NJ Bolivian Organization Turns 14 Amid Deportation Fears

(Photo via Reporte Hispano)

Cases such as Viviana Zavala’s make supporting community organizations worthwhile. A low-income woman who was caught by immigration and needed to hire a lawyer, she was able to resolve her legal problems thanks to organizations formed by her fellow Bolivians, who collected money to pay for her legal representation.

Marlene Terán, a resident of Kearny, in Hudson County, confirmed this, as the Centro de Residentes Bolivianos de Nueva Jersey (Bolivian Center of Residents in the State of New Jersey), of which she is the president, celebrated the 14th anniversary of its founding.

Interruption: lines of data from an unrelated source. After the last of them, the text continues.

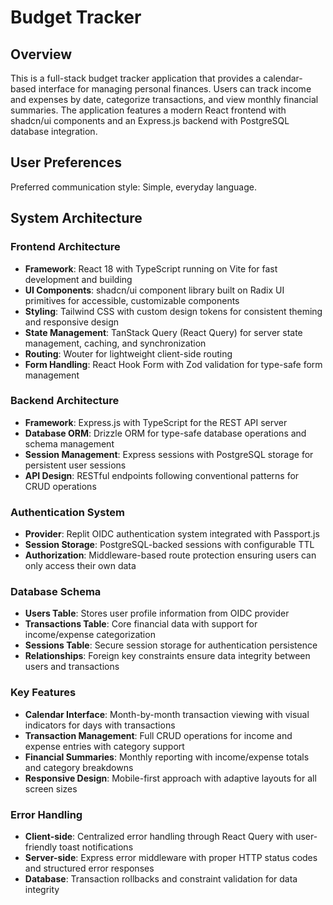 # Budget Tracker

## Overview

This is a full-stack budget tracker application that provides a calendar-based interface for managing personal finances. Users can track income and expenses by date, categorize transactions, and view monthly financial summaries. The application features a modern React frontend with shadcn/ui components and an Express.js backend with PostgreSQL database integration.

## User Preferences

Preferred communication style: Simple, everyday language.

## System Architecture

### Frontend Architecture
- **Framework**: React 18 with TypeScript running on Vite for fast development and building
- **UI Components**: shadcn/ui component library built on Radix UI primitives for accessible, customizable components
- **Styling**: Tailwind CSS with custom design tokens for consistent theming and responsive design
- **State Management**: TanStack Query (React Query) for server state management, caching, and synchronization
- **Routing**: Wouter for lightweight client-side routing
- **Form Handling**: React Hook Form with Zod validation for type-safe form management

### Backend Architecture
- **Framework**: Express.js with TypeScript for the REST API server
- **Database ORM**: Drizzle ORM for type-safe database operations and schema management
- **Session Management**: Express sessions with PostgreSQL storage for persistent user sessions
- **API Design**: RESTful endpoints following conventional patterns for CRUD operations

### Authentication System
- **Provider**: Replit OIDC authentication system integrated with Passport.js
- **Session Storage**: PostgreSQL-backed sessions with configurable TTL
- **Authorization**: Middleware-based route protection ensuring users can only access their own data

### Database Schema
- **Users Table**: Stores user profile information from OIDC provider
- **Transactions Table**: Core financial data with support for income/expense categorization
- **Sessions Table**: Secure session storage for authentication persistence
- **Relationships**: Foreign key constraints ensure data integrity between users and transactions

### Key Features
- **Calendar Interface**: Month-by-month transaction viewing with visual indicators for days with transactions
- **Transaction Management**: Full CRUD operations for income and expense entries with category support
- **Financial Summaries**: Monthly reporting with income/expense totals and category breakdowns
- **Responsive Design**: Mobile-first approach with adaptive layouts for all screen sizes

### Error Handling
- **Client-side**: Centralized error handling through React Query with user-friendly toast notifications
- **Server-side**: Express error middleware with proper HTTP status codes and structured error responses
- **Database**: Transaction rollbacks and constraint validation for data integrity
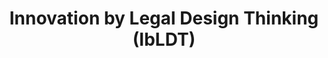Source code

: ---
id: "ibldt" # nochmal überlegen
method: "Seminar mit Übungsanteilen - 'Hands-On'-Seminar"
institution: "Fakultät für Rechtswissenschaft,  MIN-Fakultät, HUL , ISA-Zentrum, Refuge Law Clinic der UHH, Transferagentur UHH, Auxiliary AI GmbH"
title: "Innovation by Legal Design Thinking (IbLDT)"
title_project:
title_short: "IbLDT"
period: "Aug 24 ­­- Sep 25 (13 months)"
foerderlinie: "Fachübergreifende Data Literacy Education und Transferorientierte DLE"
round: "3"
filter: "3"
lecture2go:
uhh_url: "https://www.hcl.uni-hamburg.de/ddlitlab/data-literacy-lehrlabor/dritte-foerderrunde/06-ibldt.html"
contributors: "Anton Sefkow, Lukas Musumeci, Marten Borchers"
quote:
text: |
    ## Ausrichtung des Projekts

    Im Projekt wird das bestehende didaktische Szenario der letzten Runden kontinuierlich weiterentwickelt und durchgeführt. Zusätzlich wird eine Ausgründung des Projekts sowohl vorbereitet als auch durchgeführt. Hierfür werden unterschiedliche Finanzierungs- und Fördermöglichkeiten geprüft. Ein wesentlicher davon ist das Aufstellen einer tragfähigen und langfristigen Finanzplanung.

    ## Projektumsetzung
    
    Im Zeitraum von August bis Oktober 2024 befindet sich das Projekt in der Vorbereitungsphase, in der grundlegende Entscheidungen zur Ausgründung, wie die Wahl der Rechtsform und die Analyse von Fördermöglichkeiten, getroffen werden. Parallel dazu erfolgt der Ausbau des Netzwerks und administrative Vorbereitungen sowie die Einführung von Seminaren im Wintersemester.

    In der Durchführungs- und Weiterentwicklungsphase von November 2024 bis Februar 2025 werden die didaktischen Szenarien angepasst und weiterentwickelt. Der Gründungsprozess wird durch rechtliche Klarstellungen und verstärkte Akquise von Fördermitteln vorangetrieben.

    Die Gründung erfolgt im März 2025, begleitet von der Erledigung aller Gründungsformalitäten und der Antragstellung für Fördermittel sowie der Vorbereitung der Sommersemester-Seminare.

    Von April bis Juli 2025 liegt der Fokus auf der Lehr- und Geschäftsentwicklung. Dies umfasst die Optimierung der Lehrkonzepte, die Unternehmensentwicklung, die Sicherung von Fördermitteln und den Ausbau des Netzwerks.

    Abschließend findet im Juli 2025 die Evaluierung und Zukunftsplanung statt. Dies beinhaltet die Erstellung eines Rechenschaftsberichts, strategische Planungen für das kommende Jahr und den Aufbau einer Grundlage zur Eigenfinanzierung.

image: "https://www.hcl.uni-hamburg.de/17622225/studdigilab-patrick-perkins-unsplash-811f0918afdba72f827a0322117f6cd13850a44d.jpg"
image_credit: "Patrick Perkins / unsplash"
link_external: "https://www.forestautomation.de/"
stine: "WiSe 2023/24: Seminar https://www.stine.uni-hamburg.de/scripts/mgrqispi.dll?APPNAME=CampusNet&PRGNAME=COURSEDETAILS&ARGUMENTS=-N000000000000001,-N000605,-N0,-N387363563115615,-N387363563152616,-N0,-N0,-N3,-AcuaweYw7fzn6PZf6OoWt3SLyRgRJRQV6vdBFVWHyfSpfPWWTOURARSmUQZejQMPtcMWqef2dcBwMYoHeYWBNWMm67qApefGvHq5UPumCVkZHPSPURMPaPSW9HDwoYgowYY6JHzw-fBRPOunNmUn9OIHTH-RAOf6aOuPmcBfNrgRTOoBFYSo6RYGb7DFZRz55moRZCWpq7dAImWlj7ji9Qg5V3uphPZpLmoUMHjpvRWct3YywPqf6rMf97Q554MBtWjW54QoHO-HyxImkRqmprD5XQjPxVWfAVY5ZPdw6fDRoPN5L7WoVQjPJmfZzvU53eQLxVUKMWuWxHfadczc9xZU64oBjxjadvz6SWZLbYfHAPYALxUWt7qAPvuHexYL7YDZHcN6AczGNQfmlHDWofdGHYDmMPWVdeDVFf-U8mqRv7M5zOU5CQdRNxDZIVYFdOQpYRURPOYUefUV94uAprDUUYSpvVQot3Q5VRqWQmkZ37N5xRZHVeWH9vgLtQDwuvW5xPuAC3WPjVZLbPUWpYuPKV-HHcuA6eDKmmDeZmIRuVBRVYI5KPIPefdWUWkZHxqZePZfZ4DUUWoHTO-cAeqKpCfAsvUPLPYAARjnFWtN9PDmDcBLeVfyARB6QQz66vQmkmQmxvM5SQf6MeuHIOgiAWqZeWWPpHQHEQzR7HBwVWDH0OYAMeqUmQumFmuPargHsrM7A3WLWODwjRBAuxDoWOzlFQBG6W-HveZWEVYRYOzHSfIPNfYZtmWetPQLl"
---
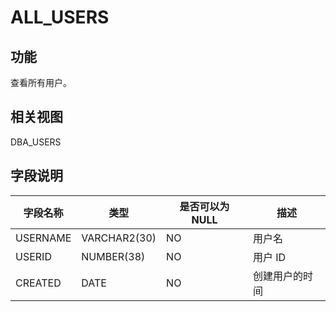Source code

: ALL_USERS 
==============================



功能 
-----------

查看所有用户。

相关视图 
-------------

DBA_USERS

字段说明 
-------------



| **字段名称** |    **类型**    | **是否可以为 NULL** | **描述**  |
|----------|--------------|----------------|---------|
| USERNAME | VARCHAR2(30) | NO             | 用户名     |
| USERID   | NUMBER(38)   | NO             | 用户 ID   |
| CREATED  | DATE         | NO             | 创建用户的时间 |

“We held a kermis [bazaar] alongside other Bolivian organizations to raise funds and we hired a criminal lawyer and an immigration lawyer, because the lady had two cases,” said Terán. “She was held in a detention center for about five months, and nobody knew about it. After the third month, they contacted us, and we got things moving in one month. Now, thank God, she is free and in the process of obtaining her papers.”

Victoria Calero, a Bolivia native living in Hackensack, said that more than $5,000 was collected for her compatriot. “We Latinos need to be united to help our own. It is the only way that the community will move forward,” she added.

The center just celebrated its 14 years of existence in a gala held in Clifton. One of its founders, Luis Mendoza, took the opportunity to recall that the organization was created to get him out of a problem.

Mendoza said that he was working at the New York newspaper La Estrella Andina, where he says he was not getting paid for his articles and the distribution work he carried out. When he began to collaborate with a different news outlet, he says, the owner of La Estrella Andina threatened him.

“I spent six months under police protection. No one would listen to me – not even the consulate – until we made a pledge at my compatriot Rigoberto Aranda’s home in New Jersey in August 2003 that we would start an organization to defend other Bolivians who had problems,” said Mendoza. “On Nov. 29 of the same year, we met at the home of José Carmargo, our first president, and wrote the organization’s birth certificate.”

Today, the center performs additional activities, such as organizing the Bolivian parade in New Jersey, and aims to show off the beauty of Bolivian folklore and the country’s gastronomy. They have also taken it upon themselves to pass the cultural legacy of the Andean nation to the new generations so they can spread it to their own families, neighborhoods and schools.

Current President Marlene Brigitte Terán – who was born in La Paz, Bolivia, and arrived in the United States in 1999 – said she was grateful for the support of her community, which she considers “very generous” and “quite united.”

She said that the demographic data is not clear but seems to indicate that Bolivians started settling in New Jersey 40 years ago and that some 4,000 or 5,000 of them currently live in the Garden State. Most of them came from the cities of La Paz, Santa Cruz and Cochabamba.

Bolivians are spread across a number of cities. People who came from La Paz are living in Jersey City, those from Cochabamba are in West Orange, and “Cambas” – a nickname for people from Santa Cruz – settled in Clifton.

Other Bolivian organizations based in the Garden State are the Señoras Voluntarias Niño Manuelito, Fraternidad Morenada Central New Jersey, Fraternidad Morenada Central New York, Fraternidad Morenada Señorial New Jersey, Fraternidad Morenada Elite Boliviana Americana, Fraternidad Diablada Boliviana, Fraternidad Mi Llajta of New Jersey, Fraternidad Tinkus San Simón New Jersey, Fraternidad Caporales San Simón USA New Jersey, Fraternidad Caporales Universitarios San Simón New York, Fraternidad Negritos Sagrado Corazón de Jesús and the Kalawawa Organization.